Upon launch, Freightos provided buying organizations the ability to upload all of their contracts and associated rates. The UI has been improved and it’s easy to compare the contract rate against the current market rate of a carrier as well as the market rates of other carriers side-by-side and to see the relative delivery times that correspond to the rates. (The models break down the cost and delivery time component of each leg of the journey. Truck to port, ocean or air cargo from port to port, truck to distribution center, etc.)

The detail provided on quote breakdown is incredible compared to most platforms that simply collect an all-in-one delivery free for each segment and the government tariff rate(s). If relevant, the platform will break out delivery fee (per unit), fuel surcharges, messenger charges, e-document charges (at origin and destination), lift gate charges, manifest system charges, customs charges, each export and import tariff, SOLAS administration fees, docking fees, temporary storage fees, freight station fees, pier pass fees, cleaning fes, chasis fees, handling fees, and local charges.

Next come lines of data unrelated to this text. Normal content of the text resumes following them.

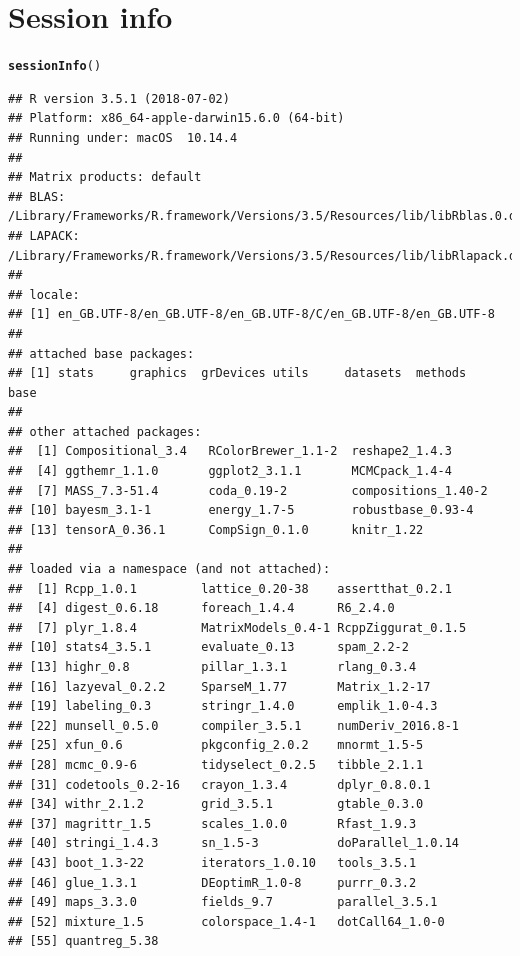 \documentclass{article}\usepackage[]{graphicx}\usepackage[]{color}
\makeatletter
\newcommand{\hlstd}[1]{\textcolor[rgb]{0.345,0.345,0.345}{#1}}%
\newcommand{\hlkwd}[1]{\textcolor[rgb]{0.737,0.353,0.396}{\textbf{#1}}}%
\newenvironment{kframe}{%
 \def\at@end@of@kframe{}%
 \ifinner\ifhmode%
  \def\at@end@of@kframe{\end{minipage}}%
  \begin{minipage}{\columnwidth}%
 \fi\fi%
 \def\FrameCommand##1{\hskip\@totalleftmargin \hskip-\fboxsep
 \colorbox{shadecolor}{##1}\hskip-\fboxsep
     \hskip-\linewidth \hskip-\@totalleftmargin \hskip\columnwidth}%
 \MakeFramed {\advance\hsize-\width
   \@totalleftmargin\z@ \linewidth\hsize
   \@setminipage}}%
 {\par\unskip\endMakeFramed%
 \at@end@of@kframe}
\newenvironment{knitrout}{}{} %
\makeatother
\begin{document}
\clearpage

\clearpage
\printbibliography

\clearpage
\section{Session info}
\begin{knitrout}
\color{fgcolor}\begin{kframe}
\begin{alltt}
  \hlkwd{sessionInfo}\hlstd{()}
\end{alltt}
\begin{verbatim}
## R version 3.5.1 (2018-07-02)
## Platform: x86_64-apple-darwin15.6.0 (64-bit)
## Running under: macOS  10.14.4
## 
## Matrix products: default
## BLAS: /Library/Frameworks/R.framework/Versions/3.5/Resources/lib/libRblas.0.dylib
## LAPACK: /Library/Frameworks/R.framework/Versions/3.5/Resources/lib/libRlapack.dylib
## 
## locale:
## [1] en_GB.UTF-8/en_GB.UTF-8/en_GB.UTF-8/C/en_GB.UTF-8/en_GB.UTF-8
## 
## attached base packages:
## [1] stats     graphics  grDevices utils     datasets  methods   base     
## 
## other attached packages:
##  [1] Compositional_3.4   RColorBrewer_1.1-2  reshape2_1.4.3     
##  [4] ggthemr_1.1.0       ggplot2_3.1.1       MCMCpack_1.4-4     
##  [7] MASS_7.3-51.4       coda_0.19-2         compositions_1.40-2
## [10] bayesm_3.1-1        energy_1.7-5        robustbase_0.93-4  
## [13] tensorA_0.36.1      CompSign_0.1.0      knitr_1.22         
## 
## loaded via a namespace (and not attached):
##  [1] Rcpp_1.0.1         lattice_0.20-38    assertthat_0.2.1  
##  [4] digest_0.6.18      foreach_1.4.4      R6_2.4.0          
##  [7] plyr_1.8.4         MatrixModels_0.4-1 RcppZiggurat_0.1.5
## [10] stats4_3.5.1       evaluate_0.13      spam_2.2-2        
## [13] highr_0.8          pillar_1.3.1       rlang_0.3.4       
## [16] lazyeval_0.2.2     SparseM_1.77       Matrix_1.2-17     
## [19] labeling_0.3       stringr_1.4.0      emplik_1.0-4.3    
## [22] munsell_0.5.0      compiler_3.5.1     numDeriv_2016.8-1 
## [25] xfun_0.6           pkgconfig_2.0.2    mnormt_1.5-5      
## [28] mcmc_0.9-6         tidyselect_0.2.5   tibble_2.1.1      
## [31] codetools_0.2-16   crayon_1.3.4       dplyr_0.8.0.1     
## [34] withr_2.1.2        grid_3.5.1         gtable_0.3.0      
## [37] magrittr_1.5       scales_1.0.0       Rfast_1.9.3       
## [40] stringi_1.4.3      sn_1.5-3           doParallel_1.0.14 
## [43] boot_1.3-22        iterators_1.0.10   tools_3.5.1       
## [46] glue_1.3.1         DEoptimR_1.0-8     purrr_0.3.2       
## [49] maps_3.3.0         fields_9.7         parallel_3.5.1    
## [52] mixture_1.5        colorspace_1.4-1   dotCall64_1.0-0   
## [55] quantreg_5.38
\end{verbatim}
\end{kframe}
\end{knitrout}
\end{document}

Immediate Online Payment with Booking

Since Freightos can now collect payment immediately upon booking through the marketplace, this provides two major advantages over the initial version of the platform where a buyer requested a quote, a supplier replied, and then a booking was made at a later time. The buyer gets the booking they need when they need it, no fear of the lowest cost or preferred carrier maxing their quota (and the option disappearing because someone else selects and pays first). Secondly, since all marketplace payments flow through the platform, Freightos is able to offer the service free for buyers and at a low cost to service providers, who pay a small transaction fee (which should cost them much less than it does to hire multiple sales people to respond to offline RFQs all day with the same quotes cut-and-pasted into multiple Excel sheets of various formats).

More Powerful and More Responsive Drill Down Filters

Not only can you select/deselect ports, modes, forwarders/carriers, intermediate routings, and intermediate ports/distribution centers, you can also include or exclude additional requirements such as lift gate, cross-docking, etc. in your search and comparison. The platform is effectively doing hundreds of searches across (potentially) thousands of carriers with dozens of options in real-time.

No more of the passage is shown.